= DATASET ENTRIES =
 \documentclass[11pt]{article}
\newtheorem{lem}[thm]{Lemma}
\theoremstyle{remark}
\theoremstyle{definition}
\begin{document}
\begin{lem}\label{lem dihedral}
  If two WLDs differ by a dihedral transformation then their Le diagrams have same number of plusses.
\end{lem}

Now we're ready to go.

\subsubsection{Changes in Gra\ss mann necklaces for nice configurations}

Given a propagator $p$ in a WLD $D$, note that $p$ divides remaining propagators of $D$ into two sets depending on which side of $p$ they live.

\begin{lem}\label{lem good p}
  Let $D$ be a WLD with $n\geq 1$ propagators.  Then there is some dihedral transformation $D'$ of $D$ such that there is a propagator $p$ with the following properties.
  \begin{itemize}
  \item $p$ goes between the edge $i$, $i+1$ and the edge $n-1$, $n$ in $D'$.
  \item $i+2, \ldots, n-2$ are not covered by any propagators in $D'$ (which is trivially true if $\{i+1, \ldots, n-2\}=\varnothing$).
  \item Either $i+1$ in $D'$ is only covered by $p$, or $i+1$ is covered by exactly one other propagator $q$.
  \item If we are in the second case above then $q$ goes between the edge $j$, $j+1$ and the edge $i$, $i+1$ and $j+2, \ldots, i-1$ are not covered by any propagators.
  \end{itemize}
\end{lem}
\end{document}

= EXERCISE DETAILS =
Print out each line of the data exactly.

= TASK OUTPUT =
 \documentclass[11pt]{article}
\newtheorem{lem}[thm]{Lemma}
\theoremstyle{remark}
\theoremstyle{definition}
\begin{document}
\begin{lem}\label{lem dihedral}
  If two WLDs differ by a dihedral transformation then their Le diagrams have same number of plusses.
\end{lem}

Now we're ready to go.

\subsubsection{Changes in Gra\ss mann necklaces for nice configurations}

Given a propagator $p$ in a WLD $D$, note that $p$ divides remaining propagators of $D$ into two sets depending on which side of $p$ they live.

\begin{lem}\label{lem good p}
  Let $D$ be a WLD with $n\geq 1$ propagators.  Then there is some dihedral transformation $D'$ of $D$ such that there is a propagator $p$ with the following properties.
  \begin{itemize}
  \item $p$ goes between the edge $i$, $i+1$ and the edge $n-1$, $n$ in $D'$.
  \item $i+2, \ldots, n-2$ are not covered by any propagators in $D'$ (which is trivially true if $\{i+1, \ldots, n-2\}=\varnothing$).
  \item Either $i+1$ in $D'$ is only covered by $p$, or $i+1$ is covered by exactly one other propagator $q$.
  \item If we are in the second case above then $q$ goes between the edge $j$, $j+1$ and the edge $i$, $i+1$ and $j+2, \ldots, i-1$ are not covered by any propagators.
  \end{itemize}
\end{lem}
\end{document}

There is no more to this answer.